Why? What purpose does this serve?
As a prospective viewer, I'd be much more likely to watch a game featuring Georgia Southern and its top-ranked rushing offense than the Sun Belt's fourth-place team play in the post-New Year's haze of the GoDaddy Bowl.
And how's this for screwy? As a potential Sun Belt champion, Georgia Southern would be eligible for consideration for the Group of Five's guaranteed slot in a College Football Playoff New Year's Six bowl, but still be subject to the NCAA's eligibility rules. That means the NCAA has created a situation where the selection committee could (theoretically) not have its top Group of Five champion available because too many Pac-12, Big Ten and ACC teams finished 6-6.
How absurd is that?
There is a Change.org petition to get the NCAA to repeal its rule, but that effort has an equal chance of succeeding as the petition to help Arturo the bear relocate to Canada - and nearly a million less signatures.

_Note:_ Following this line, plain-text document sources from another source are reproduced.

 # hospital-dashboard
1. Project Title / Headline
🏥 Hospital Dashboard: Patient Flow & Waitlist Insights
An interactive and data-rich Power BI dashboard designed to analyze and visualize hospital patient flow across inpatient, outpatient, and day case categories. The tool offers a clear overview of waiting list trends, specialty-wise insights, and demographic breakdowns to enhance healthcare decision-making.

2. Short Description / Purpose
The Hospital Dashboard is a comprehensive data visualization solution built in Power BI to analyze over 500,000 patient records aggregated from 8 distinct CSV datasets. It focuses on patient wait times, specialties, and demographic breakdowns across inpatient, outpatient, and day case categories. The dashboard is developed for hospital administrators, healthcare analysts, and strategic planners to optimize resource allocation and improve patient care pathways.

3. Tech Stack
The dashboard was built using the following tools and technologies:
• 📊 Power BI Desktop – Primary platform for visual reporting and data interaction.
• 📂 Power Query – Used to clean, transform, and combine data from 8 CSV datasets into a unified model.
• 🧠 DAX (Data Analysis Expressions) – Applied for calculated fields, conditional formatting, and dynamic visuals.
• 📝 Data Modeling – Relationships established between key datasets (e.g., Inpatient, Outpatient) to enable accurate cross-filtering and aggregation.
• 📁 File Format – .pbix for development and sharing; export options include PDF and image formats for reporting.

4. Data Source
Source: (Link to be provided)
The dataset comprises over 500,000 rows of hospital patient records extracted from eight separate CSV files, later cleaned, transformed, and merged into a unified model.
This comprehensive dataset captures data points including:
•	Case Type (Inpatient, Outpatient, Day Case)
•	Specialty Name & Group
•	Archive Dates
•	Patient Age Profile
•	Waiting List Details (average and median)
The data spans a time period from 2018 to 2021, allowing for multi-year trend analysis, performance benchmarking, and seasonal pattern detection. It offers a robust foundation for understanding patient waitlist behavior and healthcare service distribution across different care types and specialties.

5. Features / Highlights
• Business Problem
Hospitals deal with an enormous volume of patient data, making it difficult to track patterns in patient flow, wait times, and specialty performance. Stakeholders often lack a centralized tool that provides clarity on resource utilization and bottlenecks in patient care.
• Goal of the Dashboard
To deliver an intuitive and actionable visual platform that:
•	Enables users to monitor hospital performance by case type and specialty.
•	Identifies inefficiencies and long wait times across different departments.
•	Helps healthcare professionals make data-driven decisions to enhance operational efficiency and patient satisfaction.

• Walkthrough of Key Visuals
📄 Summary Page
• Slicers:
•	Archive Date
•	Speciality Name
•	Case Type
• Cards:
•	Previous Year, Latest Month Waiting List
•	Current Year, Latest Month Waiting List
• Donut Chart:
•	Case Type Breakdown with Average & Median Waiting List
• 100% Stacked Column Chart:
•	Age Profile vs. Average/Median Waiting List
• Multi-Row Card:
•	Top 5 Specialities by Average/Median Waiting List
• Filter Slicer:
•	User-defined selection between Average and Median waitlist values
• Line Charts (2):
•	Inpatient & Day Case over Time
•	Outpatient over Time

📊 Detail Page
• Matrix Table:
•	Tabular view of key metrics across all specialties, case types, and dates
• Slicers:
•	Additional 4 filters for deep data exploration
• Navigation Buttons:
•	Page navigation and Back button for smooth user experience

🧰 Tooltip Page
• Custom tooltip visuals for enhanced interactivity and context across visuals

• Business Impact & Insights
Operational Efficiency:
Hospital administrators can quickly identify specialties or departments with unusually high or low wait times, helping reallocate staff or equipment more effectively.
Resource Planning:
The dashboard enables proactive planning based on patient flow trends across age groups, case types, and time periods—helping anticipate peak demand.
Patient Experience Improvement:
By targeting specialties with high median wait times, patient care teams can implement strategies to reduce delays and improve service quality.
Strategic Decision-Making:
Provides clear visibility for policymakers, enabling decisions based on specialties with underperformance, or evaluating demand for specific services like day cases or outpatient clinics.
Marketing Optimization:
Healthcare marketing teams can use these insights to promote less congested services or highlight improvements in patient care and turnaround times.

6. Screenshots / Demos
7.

Georgia Southern has an established, passionate fan base, larger than many schools in the Sun Belt, MAC and Conference USA. Put them in Atlanta, Mobile or Albuquerque, and GATA nation is coming. A first-ever bowl trip reward a deserving team and fan base with a unique, once-in-a-lifetime experience, and sell a lot of tickets in the process.
Which, you know, is purportedly the entire reason bowls exist in the first place.